Lunch in Japan by Soo Hyun Hwang

One of the things people may think is interesting in Chubu is the scene at lunchtime. All college students share the same lunch time and almost all of them make a line in front of what we call shokudo, convini or makku. Shokudo means cafeteria in Japanese; although cafeterias are not uncommon in America, the lines at convini or makku in Japan are uncommonly long. Here, convini is a convenience store like CVS in America, and makku is McDonald’s, which is the sole food franchise company in Japan, even more so than in America.

I would say it matches with the eating custom of Japanese, mostly. Japan has a lot of their traditional food, but they also eat a lot of food from Western countries, like McDonald’s. However, even they are originated from foreign countries, most of them being mixed in Japanese flavor, and reborn as Japanese style fusion food. For example, the McDonald’s Texas burger reminds me of curry with some chilly-like spice rather than usual spices in America. It is the same with pasta. It seems Japanese created a lot of sauces to use in their ingredients rather just using sauces such as marinara or alfredo sauce.

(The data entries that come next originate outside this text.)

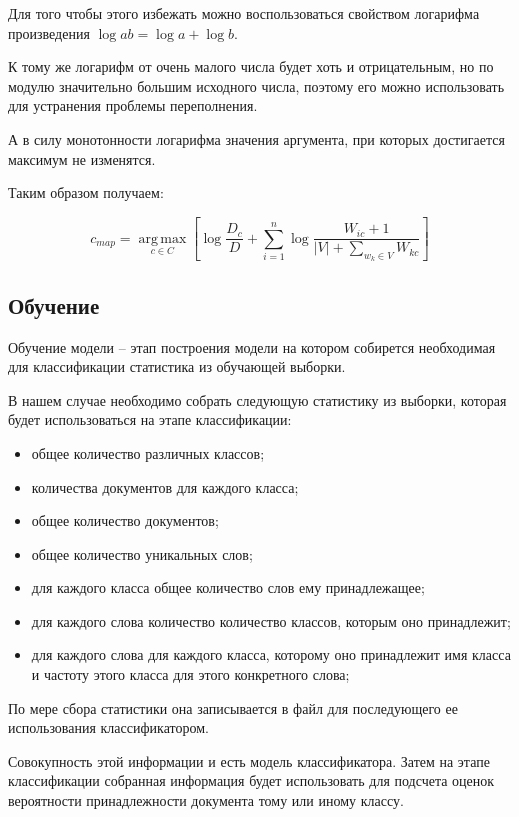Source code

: \documentclass[12pt,a4paper]{scrartcl}
\begin{document}
Для того чтобы этого избежать можно воспользоваться свойством логарифма произведения $\log ab = \log a+\log b$. 

К тому же логарифм от очень малого числа будет хоть и отрицательным, но по модулю значительно большим исходного числа, поэтому его можно использовать для устранения проблемы переполнения.

А в силу монотонности логарифма значения аргумента, при которых достигается максимум не изменятся.

Таким образом получаем:

\begin{equation*}
    c_{map}=\operatorname*{arg\,max}_{c \in C} [\log{\frac{D_c}{D}} + \sum\limits_{i=1}^n \log{\frac{W_{ic} + 1}{|V| + \sum\limits_{w_k \in V} W_{kc}}}]
\end{equation*}

\subsection*{Обучение}
% 
Обучение модели -- этап построения модели на котором собирется необходимая для классификации статистика из обучающей выборки.

В нашем случае необходимо собрать следующую статистику из выборки, которая будет использоваться на этапе классификации:

\begin{itemize}
    \item общее количество различных классов;
    \item количества документов для каждого класса;
    \item общее количество документов;
    \item общее количество уникальных слов;
    \item для каждого класса общее количество слов ему принадлежащее;
    \item для каждого слова количество количество классов, которым оно принадлежит;
    \item для каждого слова для каждого класса, которому оно принадлежит имя класса и частоту этого класса для этого конкретного слова;
\end{itemize}

По мере сбора статистики она записывается в файл для последующего ее использования классификатором.

Совокупность этой информации и есть модель классификатора.
Затем на этапе классификации собранная информация будет использовать для подсчета оценок вероятности принадлежности документа тому или иному классу.
\end{document}
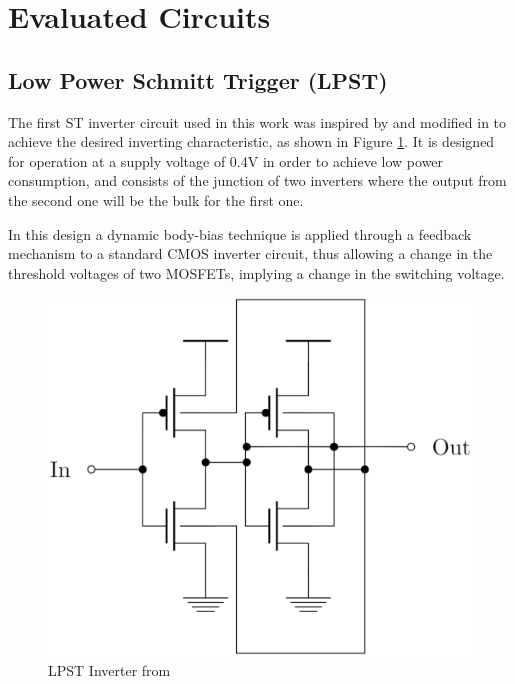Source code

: \documentclass[pgmicro,mestrado,english]{iiufrgs}
\begin{document}
\section{Evaluated Circuits}

\subsection{Low Power Schmitt Trigger (LPST)}
The first ST inverter circuit used in this work was inspired by \cite{zhang2003low} and modified in \cite{dokania2015circuit} to achieve the desired inverting characteristic, as shown in Figure \ref{fig:LPST}. It is designed for operation at a supply voltage of 0.4V in order to achieve low power consumption, and consists of the junction of two inverters where the output from the second one will be the bulk for the first one.

In this design a dynamic body-bias technique is applied through a feedback mechanism to a standard CMOS inverter circuit, thus allowing a change in the threshold voltages of two MOSFETs, implying a change in the switching voltage.

\begin{figure}[]
  \centering
  \includegraphics[width=.5\linewidth]{STOriginal.eps}
  \caption{LPST Inverter from \citet{dokania2015circuit}}
  \label{fig:LPST}
\end{figure}
\end{document}
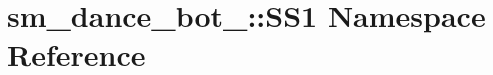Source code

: \hypertarget{namespacesm__dance__bot__2_1_1SS1}{}\section{sm\+\_\+dance\+\_\+bot\+\_\+:\+:S\+S1 Namespace Reference}
\label{namespacesm__dance__bot__2_1_1SS1}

Some exchange students started to like these new flavors of Japan, however, most of the exchange students are not fan of the Japanese cuisine, except for bento and sushi. Many places sell many kinds of bento, but most of the time, you can just walk into a convini. There are numerous kinds of bento, including onigiri–rice ball–and other products like cupramen and miso-shiru. Sushi would be a favorite part of this trip to exchange students in Japan since it is one of the best items that you can purchase that is cheaper than in America.